### Extracted material
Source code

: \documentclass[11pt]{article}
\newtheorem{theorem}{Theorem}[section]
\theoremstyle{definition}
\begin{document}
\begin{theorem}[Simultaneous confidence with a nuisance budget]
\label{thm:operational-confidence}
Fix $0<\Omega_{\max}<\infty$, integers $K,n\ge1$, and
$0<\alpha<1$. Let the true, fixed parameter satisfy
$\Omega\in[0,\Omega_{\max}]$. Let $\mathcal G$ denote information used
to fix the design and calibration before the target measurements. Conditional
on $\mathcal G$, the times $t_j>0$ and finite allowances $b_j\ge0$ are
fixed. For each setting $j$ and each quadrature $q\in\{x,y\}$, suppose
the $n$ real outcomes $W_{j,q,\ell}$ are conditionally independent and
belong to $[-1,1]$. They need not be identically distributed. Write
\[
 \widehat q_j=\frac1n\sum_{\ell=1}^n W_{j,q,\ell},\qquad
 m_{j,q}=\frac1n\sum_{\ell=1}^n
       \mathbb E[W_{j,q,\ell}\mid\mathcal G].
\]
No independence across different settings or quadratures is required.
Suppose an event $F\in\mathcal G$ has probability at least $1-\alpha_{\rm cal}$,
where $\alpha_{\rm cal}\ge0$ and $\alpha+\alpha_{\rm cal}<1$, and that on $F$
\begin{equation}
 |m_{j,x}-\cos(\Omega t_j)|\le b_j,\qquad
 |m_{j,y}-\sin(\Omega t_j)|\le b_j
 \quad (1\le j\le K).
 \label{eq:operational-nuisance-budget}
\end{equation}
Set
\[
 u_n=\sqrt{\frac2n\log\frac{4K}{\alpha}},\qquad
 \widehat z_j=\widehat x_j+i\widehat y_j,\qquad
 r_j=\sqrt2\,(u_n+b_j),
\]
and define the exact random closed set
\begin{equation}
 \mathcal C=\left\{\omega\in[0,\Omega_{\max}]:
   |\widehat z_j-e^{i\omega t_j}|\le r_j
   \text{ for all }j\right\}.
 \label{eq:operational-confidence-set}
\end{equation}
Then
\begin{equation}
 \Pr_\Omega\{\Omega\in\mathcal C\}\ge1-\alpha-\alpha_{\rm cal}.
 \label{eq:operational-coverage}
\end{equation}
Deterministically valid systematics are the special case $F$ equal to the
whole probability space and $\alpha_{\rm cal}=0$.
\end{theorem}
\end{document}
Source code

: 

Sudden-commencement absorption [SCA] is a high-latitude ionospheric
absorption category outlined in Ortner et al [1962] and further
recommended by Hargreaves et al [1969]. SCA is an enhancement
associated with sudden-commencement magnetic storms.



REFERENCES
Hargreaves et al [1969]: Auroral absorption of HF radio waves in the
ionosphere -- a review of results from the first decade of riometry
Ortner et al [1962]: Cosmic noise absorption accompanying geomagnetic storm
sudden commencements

### Exercise brief
Filter the entries above and copy only the lines that hold "label".

### Written solution
\label{thm:operational-confidence}
 \label{eq:operational-nuisance-budget}
 \label{eq:operational-confidence-set}
 \label{eq:operational-coverage}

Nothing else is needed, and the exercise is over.